1. Le futur n'est pas l'à-venir.

Il ne faut pas confondre l'à-venir et le futur. Comme le passé, le futur est un présent décalé dans le temps, tandis que l'à-venir est un événement imprévisible, irréductible à quelque présent que ce soit. Même s'il le déforme, le futur prolonge et répète un passé, tandis que l'à-venir est une expérience qui s'ouvre à partir d'une archive à lire et interpréter - chaque fois de manière unique, nouvelle. La mémoire mobilisée n'est pas la même. Dans le cas du futur, elle restitue un passé, tandis que dans l'autre cas c'est l'ouverture d'une différence qui se projette vers un avenir inconnu.

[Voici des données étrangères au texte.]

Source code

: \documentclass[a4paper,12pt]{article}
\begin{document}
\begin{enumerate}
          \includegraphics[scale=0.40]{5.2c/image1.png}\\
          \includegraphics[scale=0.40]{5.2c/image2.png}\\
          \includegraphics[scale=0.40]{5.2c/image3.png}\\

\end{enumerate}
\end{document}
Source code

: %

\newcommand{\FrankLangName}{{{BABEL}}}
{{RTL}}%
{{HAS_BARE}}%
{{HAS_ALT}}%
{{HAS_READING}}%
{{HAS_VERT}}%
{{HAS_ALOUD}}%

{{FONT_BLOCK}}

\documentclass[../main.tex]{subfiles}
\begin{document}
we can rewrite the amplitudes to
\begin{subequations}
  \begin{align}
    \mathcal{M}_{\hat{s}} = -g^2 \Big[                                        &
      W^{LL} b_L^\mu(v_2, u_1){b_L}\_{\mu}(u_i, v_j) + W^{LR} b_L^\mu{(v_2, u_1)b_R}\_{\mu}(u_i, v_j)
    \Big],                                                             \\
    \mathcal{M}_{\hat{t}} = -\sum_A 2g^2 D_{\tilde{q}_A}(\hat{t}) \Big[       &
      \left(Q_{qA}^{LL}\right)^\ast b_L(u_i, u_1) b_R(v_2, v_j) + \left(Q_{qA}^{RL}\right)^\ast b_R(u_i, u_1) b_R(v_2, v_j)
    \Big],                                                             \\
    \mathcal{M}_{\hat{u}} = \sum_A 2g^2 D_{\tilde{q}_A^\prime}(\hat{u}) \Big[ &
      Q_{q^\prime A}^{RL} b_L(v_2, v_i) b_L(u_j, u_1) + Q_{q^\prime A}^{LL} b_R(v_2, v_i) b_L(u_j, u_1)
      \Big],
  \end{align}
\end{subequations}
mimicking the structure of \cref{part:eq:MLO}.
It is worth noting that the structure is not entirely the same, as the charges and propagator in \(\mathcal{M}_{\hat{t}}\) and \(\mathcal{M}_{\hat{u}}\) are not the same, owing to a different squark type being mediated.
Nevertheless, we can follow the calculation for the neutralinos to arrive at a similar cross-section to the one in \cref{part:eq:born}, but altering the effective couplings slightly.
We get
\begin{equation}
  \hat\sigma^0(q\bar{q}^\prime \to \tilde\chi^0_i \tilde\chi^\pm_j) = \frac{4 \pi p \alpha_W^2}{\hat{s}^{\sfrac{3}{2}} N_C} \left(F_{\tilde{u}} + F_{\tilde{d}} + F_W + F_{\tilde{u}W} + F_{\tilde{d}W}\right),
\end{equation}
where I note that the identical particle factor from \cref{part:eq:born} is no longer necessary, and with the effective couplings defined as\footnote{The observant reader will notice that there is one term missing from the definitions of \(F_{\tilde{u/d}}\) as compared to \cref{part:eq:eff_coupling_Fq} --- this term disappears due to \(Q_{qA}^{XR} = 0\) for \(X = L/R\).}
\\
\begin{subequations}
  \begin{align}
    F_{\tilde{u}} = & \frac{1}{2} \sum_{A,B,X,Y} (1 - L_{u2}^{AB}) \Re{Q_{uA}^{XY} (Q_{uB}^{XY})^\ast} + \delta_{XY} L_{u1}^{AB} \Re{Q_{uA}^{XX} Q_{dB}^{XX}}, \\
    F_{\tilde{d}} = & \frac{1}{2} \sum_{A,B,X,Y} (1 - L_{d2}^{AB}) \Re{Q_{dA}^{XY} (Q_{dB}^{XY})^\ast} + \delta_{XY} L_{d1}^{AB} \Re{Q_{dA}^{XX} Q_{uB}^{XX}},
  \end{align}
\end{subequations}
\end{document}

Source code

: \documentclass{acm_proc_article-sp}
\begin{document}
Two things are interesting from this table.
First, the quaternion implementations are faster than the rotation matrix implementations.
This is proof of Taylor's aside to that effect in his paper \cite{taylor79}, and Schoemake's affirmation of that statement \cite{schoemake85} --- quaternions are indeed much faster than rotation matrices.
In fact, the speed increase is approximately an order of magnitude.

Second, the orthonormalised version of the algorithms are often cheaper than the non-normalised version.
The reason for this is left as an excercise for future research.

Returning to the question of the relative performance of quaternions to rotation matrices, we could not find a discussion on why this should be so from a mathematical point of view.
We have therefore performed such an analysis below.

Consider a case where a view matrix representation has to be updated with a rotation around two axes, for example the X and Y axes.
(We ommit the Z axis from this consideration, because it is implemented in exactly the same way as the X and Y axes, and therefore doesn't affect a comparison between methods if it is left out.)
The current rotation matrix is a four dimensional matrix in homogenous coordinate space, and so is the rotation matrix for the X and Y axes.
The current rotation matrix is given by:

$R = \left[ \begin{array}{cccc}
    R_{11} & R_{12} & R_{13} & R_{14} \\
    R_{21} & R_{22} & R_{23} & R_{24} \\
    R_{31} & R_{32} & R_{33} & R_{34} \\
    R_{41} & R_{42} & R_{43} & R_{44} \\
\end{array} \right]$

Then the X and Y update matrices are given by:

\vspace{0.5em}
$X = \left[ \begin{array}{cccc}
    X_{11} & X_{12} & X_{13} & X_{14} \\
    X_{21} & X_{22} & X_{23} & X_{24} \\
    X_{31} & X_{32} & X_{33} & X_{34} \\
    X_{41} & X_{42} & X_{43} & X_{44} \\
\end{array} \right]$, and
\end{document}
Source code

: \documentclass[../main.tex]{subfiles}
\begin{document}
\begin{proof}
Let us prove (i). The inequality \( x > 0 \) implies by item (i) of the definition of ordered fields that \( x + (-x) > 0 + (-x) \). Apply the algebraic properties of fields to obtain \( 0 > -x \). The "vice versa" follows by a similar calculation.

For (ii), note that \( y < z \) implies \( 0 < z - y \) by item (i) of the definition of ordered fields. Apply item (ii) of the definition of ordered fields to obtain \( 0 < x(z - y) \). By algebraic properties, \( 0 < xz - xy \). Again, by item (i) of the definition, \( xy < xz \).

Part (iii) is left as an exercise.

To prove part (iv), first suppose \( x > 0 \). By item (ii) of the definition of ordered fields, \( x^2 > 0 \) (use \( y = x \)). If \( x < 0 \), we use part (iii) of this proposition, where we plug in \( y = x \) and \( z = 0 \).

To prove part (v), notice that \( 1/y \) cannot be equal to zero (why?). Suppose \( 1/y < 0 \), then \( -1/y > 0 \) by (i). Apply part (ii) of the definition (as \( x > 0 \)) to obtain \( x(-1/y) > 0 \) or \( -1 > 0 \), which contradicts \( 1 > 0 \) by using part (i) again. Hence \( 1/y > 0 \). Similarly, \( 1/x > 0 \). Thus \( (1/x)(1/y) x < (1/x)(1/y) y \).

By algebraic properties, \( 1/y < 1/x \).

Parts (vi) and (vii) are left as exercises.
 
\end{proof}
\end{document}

Mais l'incertitude a un prix : cet avenir n'est pas anticipable, il se présente à nous comme menace, danger - voire monstruosité.

L'imprévisibilité de l'avenir est le sens même de la liberté. Il n'y a du libre que là où ce qui vient est hétérogène, excède mes calculs. Une telle pensée ne peut advenir sans un retrait du moi.

2. Des principes.

Je ne peux pas être indifférent à ce que la langue promet. Il n'y a ni mémoire, ni discours, ni adresse à l'autre, sans une croyance préalable, un héritage, un "Oui" originaire qui gage l'avenir. Cette origine n'est pas, elle non plus, déterminée à l'avance. Elle garde en elle un poids d'impensé, une indétermination radicale qui, à chaque instant, peut ouvrir d'autres portes à l'avenir. Elle n'est pas annoncée à l'avance, mais toujours en après-coup, avec retard. Il y a des commandements, des tâches, des urgences, des principes, des exigences impératives. L'attente, l'engagement, la prière, ne portent pas vers un lieu vide, mais vers ce lieu où s'inaugure la responsabilité.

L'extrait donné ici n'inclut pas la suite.